Artificial Intelligence Displays Human Prejudices

Fagjun | Published 2017-04-15 06:19

Scientists have found that we have transferred our racial and gender prejudices to artificial intelligence programs.

When we think of artificial intelligence, we don't really think that it has the same biases that human beings have. We think of AI as almost coldly rational and logical, while biases are generally irrational and illogical. It may thus come as a surprise that AI can exhibit biases and prejudices as well.

However, AI isn't inherently biased and prejudiced. “This is showing we’re prejudiced and that AI is learning it,” says Joanna Bryson, one of the study's authors.

Thus, it's not really the AI's fault. It's ours. The problem, however, is that though we have biases, we also have the capacity to counteract them. AI, meanwhile, doesn't. The researchers found that AI programs reinforce our biases in unpredictable ways.

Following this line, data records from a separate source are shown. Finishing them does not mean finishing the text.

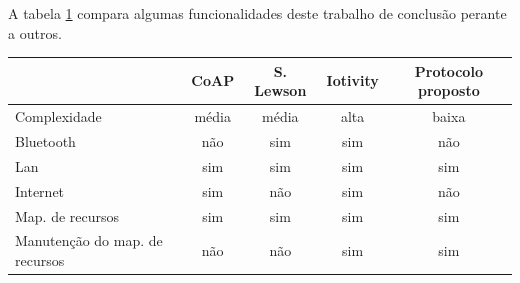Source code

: A tabela \ref{table:tab1} compara algumas funcionalidades deste trabalho de conclusão perante a outros.

\begin{table}[htb!]
    \begin{tabular}{|l|c|c|c|c|}
    \hline
                                   & CoAP  & S. Lewson & Iotivity & Protocolo proposto \\ \hline
    Complexidade                   & média & média     & alta     & baixa              \\ \hline
    Bluetooth                      & não   & sim       & sim      & não                \\ \hline
    Lan                            & sim   & sim       & sim      & sim                \\ \hline
    Internet                       & sim   & não       & sim      & não                \\ \hline
    Map. de recursos               & sim   & sim       & sim      & sim                \\ \hline
    Manutenção do map. de recursos & não   & não       & sim      & sim                \\ \hline
    \end{tabular}
    \label{table:tab1}
\end{table}




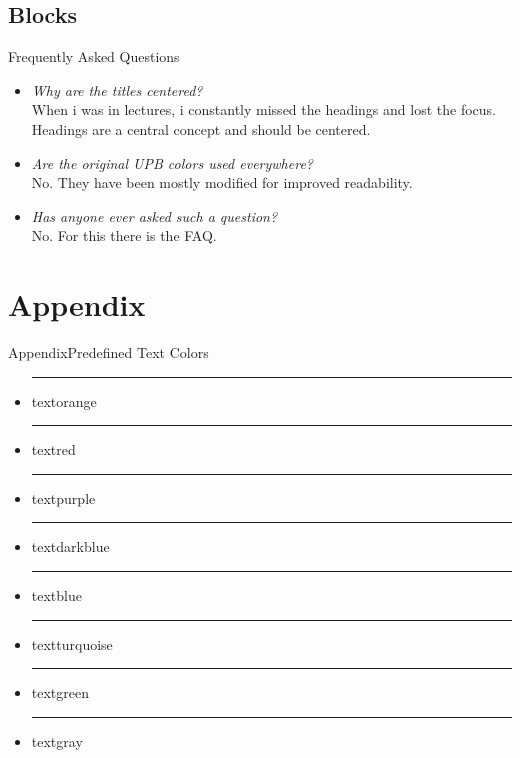 \documentclass{beamer}
\begin{document}
\subsection{Blocks}

\begin{frame}{Frequently Asked Questions}
\begin{itemize}
	\item \emph{Why are the titles centered?}\\
	When i was in lectures, i constantly missed the headings and lost the focus. Headings are a central concept and should be centered.
	\item \emph{Are the original UPB colors used everywhere?}\\
	No. They have been mostly modified for improved readability.
	\item \emph{Has anyone ever asked such a question?}\\
	No. For this there is the FAQ.
\end{itemize}
\end{frame}



\section{Appendix}
\appendix 

\begin{frame}{Appendix}{Predefined Text Colors}
	\begin{itemize}
		\item {\color{textorange}\rule{.7cm}{.4cm} textorange} 
		\item {\color{textred}\rule{.7cm}{.4cm} textred}
		\item {\color{textpurple}\rule{.7cm}{.4cm} textpurple} 
		\item {\color{textdarkblue}\rule{.7cm}{.4cm} textdarkblue}
		\item {\color{textblue}\rule{.7cm}{.4cm} textblue}
		\item {\color{textturquoise}\rule{.7cm}{.4cm} textturquoise}
		\item {\color{textgreen}\rule{.7cm}{.4cm} textgreen} 
		\item {\color{textgray}\rule{.7cm}{.4cm} textgray}
	\end{itemize}
\end{frame}
\end{document}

Word Embedding, Bias Embedding

Artificial intelligence programs use a machine learning tool called “word embedding”. Simply put, word embedding turns words and text into numbers. These numbers, in turn, enable machine learning. Word embedding enables natural language understanding and enables computers to interpret text as well as speech. This tool has been instrumental in helping computers “understand” language.

Thus, the algorithms we input into AI programs comes from our own use of our own languages, which includes our biases and prejudices. According to the findings of the research, these algorithms acquire biases people exhibit in psychology experiments. For example, AI programs closely associate feminine nouns with occupations in arts and humanities. Meanwhile, the programs associated masculine nouns with occupations in engineering and science.

Here, Google Translate exhibits a gender bias concerning professions. The Filipino third-person pronoun "siya" is gender-neutral. When the algorithm translated the sentences to English, it translated "siya" to the masculine "he" when the profession in question was in medicine. Meanwhile, it translated "siya" to the feminine "she" when the profession in question was teaching.

Programs were also more likely to associate European-American names with positive words. Conversely, they associate African-American names with more negative words. These findings concur with the findings of a study on implicit associations. Participants in the study, who were from the US and the UK, matched positive words with Caucasian faces.

Scrubbing Algorithms Clean of Prejudices

The AI programs will retain these biases unless programmers address the problem. However, it's best if we don't see the algorithms themselves as problematic. Rather, they present an opportunity to address prejudices when we see them.

Addressing and counteracting prejudices in AI programs is challenging, however. Programmers will have to find a way to address and remove biases and prejudices in algorithms without compromising their ability to interpret words and meanings. However, it's an important task and the researchers urge programmers to rise to the challenge.